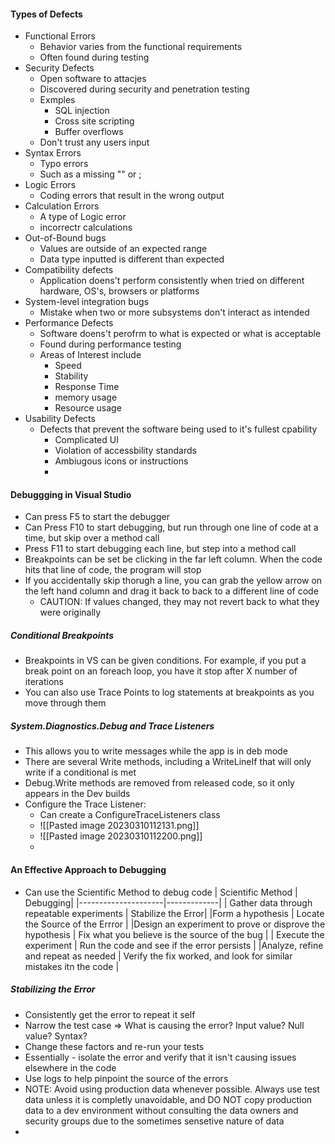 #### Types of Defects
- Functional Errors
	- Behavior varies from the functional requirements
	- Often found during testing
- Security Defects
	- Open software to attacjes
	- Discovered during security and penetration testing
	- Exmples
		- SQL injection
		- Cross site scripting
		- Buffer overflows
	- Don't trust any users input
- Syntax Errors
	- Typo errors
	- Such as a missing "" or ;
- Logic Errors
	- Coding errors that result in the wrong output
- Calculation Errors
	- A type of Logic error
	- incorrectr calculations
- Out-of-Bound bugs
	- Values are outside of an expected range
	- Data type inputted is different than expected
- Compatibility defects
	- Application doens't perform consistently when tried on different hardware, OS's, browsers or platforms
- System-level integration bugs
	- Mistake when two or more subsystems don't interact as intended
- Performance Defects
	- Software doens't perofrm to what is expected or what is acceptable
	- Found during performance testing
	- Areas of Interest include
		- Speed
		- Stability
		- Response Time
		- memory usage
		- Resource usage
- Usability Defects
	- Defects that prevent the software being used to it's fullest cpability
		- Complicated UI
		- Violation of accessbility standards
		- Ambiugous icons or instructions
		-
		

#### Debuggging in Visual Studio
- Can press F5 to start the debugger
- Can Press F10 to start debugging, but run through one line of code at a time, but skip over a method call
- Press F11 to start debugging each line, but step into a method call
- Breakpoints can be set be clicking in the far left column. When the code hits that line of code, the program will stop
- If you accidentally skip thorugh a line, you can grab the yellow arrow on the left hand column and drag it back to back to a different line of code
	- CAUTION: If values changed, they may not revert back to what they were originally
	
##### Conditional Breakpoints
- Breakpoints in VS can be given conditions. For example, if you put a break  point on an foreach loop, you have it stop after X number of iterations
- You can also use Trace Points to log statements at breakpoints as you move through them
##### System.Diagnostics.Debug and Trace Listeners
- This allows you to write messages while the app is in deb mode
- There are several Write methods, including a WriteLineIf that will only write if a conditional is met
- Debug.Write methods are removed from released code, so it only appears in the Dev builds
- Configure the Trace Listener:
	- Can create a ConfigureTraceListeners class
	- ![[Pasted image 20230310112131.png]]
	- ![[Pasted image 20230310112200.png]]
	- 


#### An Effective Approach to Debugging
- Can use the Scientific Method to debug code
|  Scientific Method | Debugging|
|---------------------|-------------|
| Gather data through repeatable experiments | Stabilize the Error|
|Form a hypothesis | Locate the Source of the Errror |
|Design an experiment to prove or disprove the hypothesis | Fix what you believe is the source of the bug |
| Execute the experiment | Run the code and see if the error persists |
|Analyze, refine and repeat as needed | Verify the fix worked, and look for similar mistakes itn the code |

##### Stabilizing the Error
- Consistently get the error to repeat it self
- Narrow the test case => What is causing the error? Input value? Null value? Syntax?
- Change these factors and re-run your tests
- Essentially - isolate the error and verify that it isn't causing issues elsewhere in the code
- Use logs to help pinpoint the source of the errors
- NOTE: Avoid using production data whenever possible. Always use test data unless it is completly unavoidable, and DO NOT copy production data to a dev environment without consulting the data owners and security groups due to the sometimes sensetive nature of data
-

--

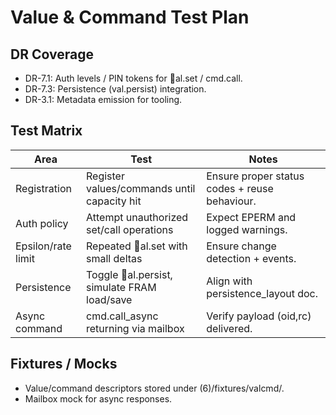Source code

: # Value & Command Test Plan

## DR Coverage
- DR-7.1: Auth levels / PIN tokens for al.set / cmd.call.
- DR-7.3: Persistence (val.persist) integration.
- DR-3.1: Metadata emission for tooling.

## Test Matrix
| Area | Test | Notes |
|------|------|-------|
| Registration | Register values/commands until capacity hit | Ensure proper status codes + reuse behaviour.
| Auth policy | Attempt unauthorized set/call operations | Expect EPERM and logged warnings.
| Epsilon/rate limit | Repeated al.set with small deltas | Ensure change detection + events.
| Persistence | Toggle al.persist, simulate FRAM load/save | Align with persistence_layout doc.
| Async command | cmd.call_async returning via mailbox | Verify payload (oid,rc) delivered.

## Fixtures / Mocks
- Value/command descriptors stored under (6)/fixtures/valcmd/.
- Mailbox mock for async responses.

--

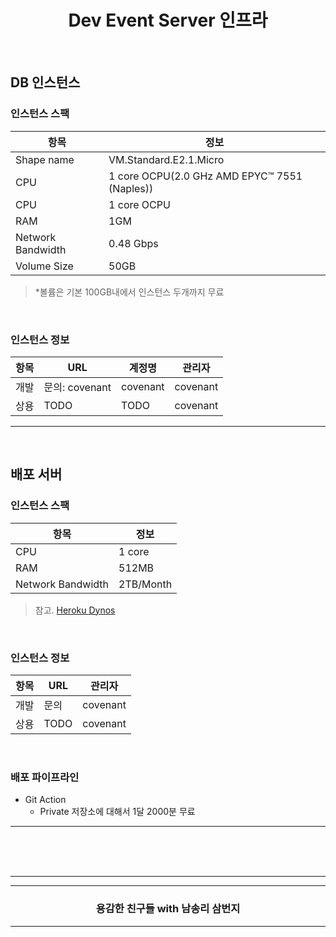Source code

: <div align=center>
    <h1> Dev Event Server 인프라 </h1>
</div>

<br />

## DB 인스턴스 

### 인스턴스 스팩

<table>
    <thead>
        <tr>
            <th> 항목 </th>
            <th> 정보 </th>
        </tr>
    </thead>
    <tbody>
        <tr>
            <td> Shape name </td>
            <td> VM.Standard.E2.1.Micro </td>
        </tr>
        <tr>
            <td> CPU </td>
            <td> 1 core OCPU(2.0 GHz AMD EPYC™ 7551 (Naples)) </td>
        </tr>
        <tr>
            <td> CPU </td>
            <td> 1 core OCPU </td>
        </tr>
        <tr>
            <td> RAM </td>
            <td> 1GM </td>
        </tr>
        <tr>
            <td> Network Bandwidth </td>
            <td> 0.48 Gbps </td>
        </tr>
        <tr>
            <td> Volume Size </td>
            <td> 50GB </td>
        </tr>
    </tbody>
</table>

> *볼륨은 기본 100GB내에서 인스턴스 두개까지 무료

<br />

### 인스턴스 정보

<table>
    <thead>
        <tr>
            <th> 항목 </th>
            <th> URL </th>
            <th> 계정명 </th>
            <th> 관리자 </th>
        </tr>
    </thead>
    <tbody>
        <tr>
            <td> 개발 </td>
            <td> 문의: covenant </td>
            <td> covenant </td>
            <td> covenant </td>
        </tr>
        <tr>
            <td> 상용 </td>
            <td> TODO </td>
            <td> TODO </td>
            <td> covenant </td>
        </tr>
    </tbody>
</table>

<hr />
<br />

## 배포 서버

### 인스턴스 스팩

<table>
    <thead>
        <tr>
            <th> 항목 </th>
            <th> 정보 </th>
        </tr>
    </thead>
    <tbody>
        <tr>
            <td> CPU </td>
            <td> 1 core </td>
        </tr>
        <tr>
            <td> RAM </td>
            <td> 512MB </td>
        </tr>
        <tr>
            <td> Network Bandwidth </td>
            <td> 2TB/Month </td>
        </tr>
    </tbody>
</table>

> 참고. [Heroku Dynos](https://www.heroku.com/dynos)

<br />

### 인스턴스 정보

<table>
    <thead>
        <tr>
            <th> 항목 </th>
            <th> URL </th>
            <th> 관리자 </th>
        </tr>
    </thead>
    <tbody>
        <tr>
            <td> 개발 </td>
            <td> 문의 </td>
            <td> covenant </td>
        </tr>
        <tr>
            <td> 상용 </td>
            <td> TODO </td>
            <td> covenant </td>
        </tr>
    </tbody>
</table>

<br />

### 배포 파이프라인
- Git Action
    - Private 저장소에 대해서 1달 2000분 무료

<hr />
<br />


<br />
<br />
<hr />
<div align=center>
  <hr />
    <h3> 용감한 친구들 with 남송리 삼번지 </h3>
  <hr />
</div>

> _PROBLEM TO SOLVE_
Your answer should be the exact lines above from the one with "- memory usage" through the one with "- Can use the Scientific Method to debug code", both included, and nothing besides.

> _SOLUTION FOR THIS PROBLEM_
		- memory usage
		- Resource usage
- Usability Defects
	- Defects that prevent the software being used to it's fullest cpability
		- Complicated UI
		- Violation of accessbility standards
		- Ambiugous icons or instructions
		-
		

#### Debuggging in Visual Studio
- Can press F5 to start the debugger
- Can Press F10 to start debugging, but run through one line of code at a time, but skip over a method call
- Press F11 to start debugging each line, but step into a method call
- Breakpoints can be set be clicking in the far left column. When the code hits that line of code, the program will stop
- If you accidentally skip thorugh a line, you can grab the yellow arrow on the left hand column and drag it back to back to a different line of code
	- CAUTION: If values changed, they may not revert back to what they were originally
	
##### Conditional Breakpoints
- Breakpoints in VS can be given conditions. For example, if you put a break  point on an foreach loop, you have it stop after X number of iterations
- You can also use Trace Points to log statements at breakpoints as you move through them
##### System.Diagnostics.Debug and Trace Listeners
- This allows you to write messages while the app is in deb mode
- There are several Write methods, including a WriteLineIf that will only write if a conditional is met
- Debug.Write methods are removed from released code, so it only appears in the Dev builds
- Configure the Trace Listener:
	- Can create a ConfigureTraceListeners class
	- ![[Pasted image 20230310112131.png]]
	- ![[Pasted image 20230310112200.png]]
	- 


#### An Effective Approach to Debugging
- Can use the Scientific Method to debug code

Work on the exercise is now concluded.